- Born: 19 March 1767 Germany
- Died: 21 November 1812 (aged 45) Helsingfors, Finland
- Occupations: Military bandmaster, composer, arranger
- Known for: Association with Björneborgarnas marsch
- Spouse: Helena

= Christian Fredrik Kress =

German military bandmaster active in Finland (1767–1812)

Christian Friedrich Kress (19 March 1767 – 21 November 1812) was a German military bandmaster, composer and arranger active in Finland. He is associated with the Pori Brigade March (Finnish: Porin prikaatin marssi; Swedish: Björneborgarnas marsch), the official march of honour of the Finnish Defence Forces, though it is more likely that he only arranged the march for piano, or at most composed its trio section.

== Biography ==
The exact date of Kress's arrival in Finland is not known. By 1799 at the latest he had moved to Helsingfors, where he served as bandmaster of the wind orchestra of the Dowager Queen's Life Regiment at Sveaborg. He led the military band during the visit of King Gustav IV Adolf in 1802. That same year he was appointed to perform the duties of organist at the Helsingfors city parish, succeeding the music non-commissioned officer A. C. Medelberg of the Finnish Artillery Regiment.

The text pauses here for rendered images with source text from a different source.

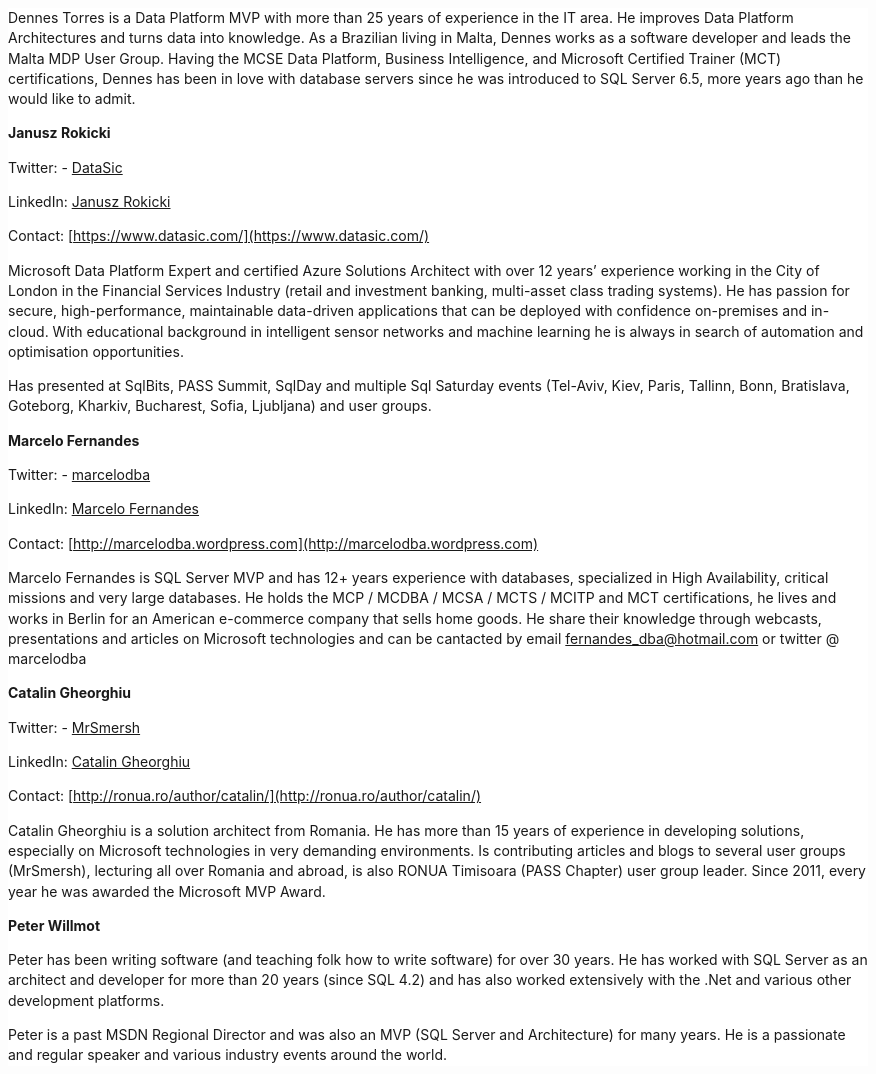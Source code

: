 Dennes Torres is a Data Platform MVP with more than 25 years of experience in the IT area. He improves Data Platform Architectures and turns data into knowledge. As a Brazilian living in Malta, Dennes works as a software developer and leads the Malta MDP User Group. Having the MCSE Data Platform, Business Intelligence, and Microsoft Certified Trainer (MCT) certifications, Dennes has been in love with database servers since he was  introduced to SQL Server 6.5, more years ago than he would like to admit.
 
**Janusz Rokicki**
 
Twitter:  - [DataSic](https://www.twitter.com/DataSic)
 
LinkedIn: [Janusz Rokicki](https://www.linkedin.com/in/jrokicki/)
 
Contact: [https://www.datasic.com/](https://www.datasic.com/)
 
Microsoft Data Platform Expert and certified Azure Solutions Architect with over 12 years’ experience working in the City of London in the Financial Services Industry (retail and investment banking, multi-asset class trading systems). He has passion for secure, high-performance, maintainable data-driven applications that can be deployed with confidence on-premises and in-cloud. With educational background in intelligent sensor networks and machine learning he is always in search of automation and optimisation opportunities.

Has presented at SqlBits, PASS Summit, SqlDay and multiple Sql Saturday events (Tel-Aviv, Kiev, Paris, Tallinn, Bonn, Bratislava, Goteborg, Kharkiv, Bucharest, Sofia, Ljubljana) and user groups.
 
**Marcelo Fernandes**
 
Twitter:  - [marcelodba](https://www.twitter.com/marcelodba)
 
LinkedIn: [Marcelo Fernandes](https://br.linkedin.com/in/marcelodba)
 
Contact: [http://marcelodba.wordpress.com](http://marcelodba.wordpress.com)
 
Marcelo Fernandes is SQL Server MVP and has 12+ years experience with databases, specialized in High Availability, critical missions and very large databases. He holds the MCP / MCDBA / MCSA / MCTS / MCITP and MCT certifications, he lives and works in Berlin for an American e-commerce company that sells home goods. He share their knowledge through webcasts, presentations and articles on Microsoft technologies and can be cantacted by email fernandes_dba@hotmail.com or twitter @ marcelodba
 
**Catalin Gheorghiu**
 
Twitter:  - [MrSmersh](https://www.twitter.com/MrSmersh)
 
LinkedIn: [Catalin Gheorghiu](?https://ro.linkedin.com/in/catalingheorghiu?)
 
Contact: [http://ronua.ro/author/catalin/](http://ronua.ro/author/catalin/)
 
Catalin Gheorghiu is a solution architect from Romania. He has more than 15 years of experience in developing solutions, especially on Microsoft technologies in very demanding environments. Is contributing articles and blogs to several user groups (MrSmersh), lecturing all over Romania and abroad, is also RONUA Timisoara (PASS Chapter) user group leader. Since 2011, every year he was awarded the Microsoft MVP Award.
 
**Peter Willmot**
 
Peter has been writing software (and teaching folk how to write software) for over 30 years. He has worked with SQL Server as an architect and developer for more than 20 years (since SQL 4.2) and has also worked extensively with the .Net and various other development platforms.

Peter is a past MSDN Regional Director and was also an MVP (SQL Server and Architecture) for many years. He is a passionate and regular speaker and various industry events around the world.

Kress probably led all the military bands at Sveaborg, though this has not been fully established. It has been suggested that he left his post as bandmaster at Sveaborg for a corresponding post at the Finnish Artillery Regiment; this is supported by the fact that all the godfathers of his son, born in 1806, were officers in that regiment.

During his lifetime Kress was known as a prolific composer and arranger, earning the epithet "the march king". His name is most closely associated with the Pori Brigade March, the present march of honour of the Finnish Defence Forces. Although he has often been credited as the composer of the melody, it is more probable that his contribution was limited to a piano arrangement, or at most the composition of the trio section.

When Sveaborg surrendered during the Finnish War of 1808–1809 and the military bands in Finland were dissolved, Kress was left with a modest income as a piano teacher and piano tuner. He died in Helsingfors on 21 November 1812.